Trump Sending Tariff Letters
Trump has also said he would begin sending out tariff letters or announcing trade deals on July 7, as his 90-day pause on his reciprocal tariffs nears its conclusion.
The U.S. president is using tariffs to force better market access for American firms or to protect them from what he says is unfair global competition stemming from imbalanced trading relationships. He wants to revive and restore the domestic manufacturing sector.
The reimposition of Trump's higher tariffs, and also retaliatory measures from U.S. trading partners who did not reach a deal in time, threatens to pull global trade back to where it was in April, with widespread disruption, market volatility and looming economic pain.

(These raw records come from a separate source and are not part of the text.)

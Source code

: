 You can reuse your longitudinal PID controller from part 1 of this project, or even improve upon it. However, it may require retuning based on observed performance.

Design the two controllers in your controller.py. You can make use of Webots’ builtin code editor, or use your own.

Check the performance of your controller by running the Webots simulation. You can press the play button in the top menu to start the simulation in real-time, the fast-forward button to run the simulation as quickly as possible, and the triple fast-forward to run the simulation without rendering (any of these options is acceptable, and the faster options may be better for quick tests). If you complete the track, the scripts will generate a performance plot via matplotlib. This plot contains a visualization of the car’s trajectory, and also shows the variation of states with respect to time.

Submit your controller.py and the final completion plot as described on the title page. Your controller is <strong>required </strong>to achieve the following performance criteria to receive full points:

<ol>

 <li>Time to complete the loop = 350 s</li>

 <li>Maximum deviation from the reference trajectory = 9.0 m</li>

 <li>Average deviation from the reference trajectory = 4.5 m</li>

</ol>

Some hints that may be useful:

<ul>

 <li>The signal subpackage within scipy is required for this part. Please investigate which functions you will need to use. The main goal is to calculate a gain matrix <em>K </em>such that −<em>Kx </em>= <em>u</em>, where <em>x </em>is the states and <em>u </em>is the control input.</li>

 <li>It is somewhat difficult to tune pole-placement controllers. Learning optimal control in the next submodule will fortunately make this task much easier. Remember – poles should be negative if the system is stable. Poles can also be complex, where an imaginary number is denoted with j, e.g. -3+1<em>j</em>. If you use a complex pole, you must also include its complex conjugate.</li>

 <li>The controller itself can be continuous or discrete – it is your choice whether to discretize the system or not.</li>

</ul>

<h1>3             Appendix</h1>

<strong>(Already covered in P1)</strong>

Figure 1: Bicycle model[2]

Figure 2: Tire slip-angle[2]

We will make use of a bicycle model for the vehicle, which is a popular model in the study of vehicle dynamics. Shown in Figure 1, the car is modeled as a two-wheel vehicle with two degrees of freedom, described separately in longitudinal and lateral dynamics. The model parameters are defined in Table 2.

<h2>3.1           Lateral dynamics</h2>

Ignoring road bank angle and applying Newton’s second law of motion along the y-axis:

China and the U.S. recently came to an agreement on trade that saw Washington loosen some of its restrictions and Beijing accelerate rare earth exports. The deal will keep tariffs at their reduced levels from the sky-high rates of the recent trade war between the two.
BRICS Summit Slams Tariffs
BRICS is formed of 11 countries: Brazil, Russia, India, China, South Africa, Saudi Arabia, Egypt, United Arab Emirates, Ethiopia, Indonesia and Iran.
The group held its 17th BRICS summit in Brazil over the weekend. At the summit, the BRICS bloc condemned the increase in tariffs and attacks on Iran but refrained from naming Trump.
The group's declaration, which also took aim at Israel's military actions in the Middle East, also spared Russia from criticism, and mentioned war-torn Ukraine just once.
Xi, Putin Absent
The two-day summit was marked by the absences of two of its most powerful members.
Chinese President Xi Jinping did not attend a BRICS summit for the first time since he became his country's leader in 2012.
President Vladimir Putin, who spoke via videoconference, continues to mostly avoid traveling abroad due to an international arrest warrant issued after Russia invaded Ukraine.
In an indirect swipe at the U.S, the group's declaration raised "serious concerns" about the rise of tariffs, which it said were "inconsistent with WTO (World Trade Organization) rules."
The BRICS added that those restrictions "threaten to reduce global trade, disrupt global supply chains, and introduce uncertainty."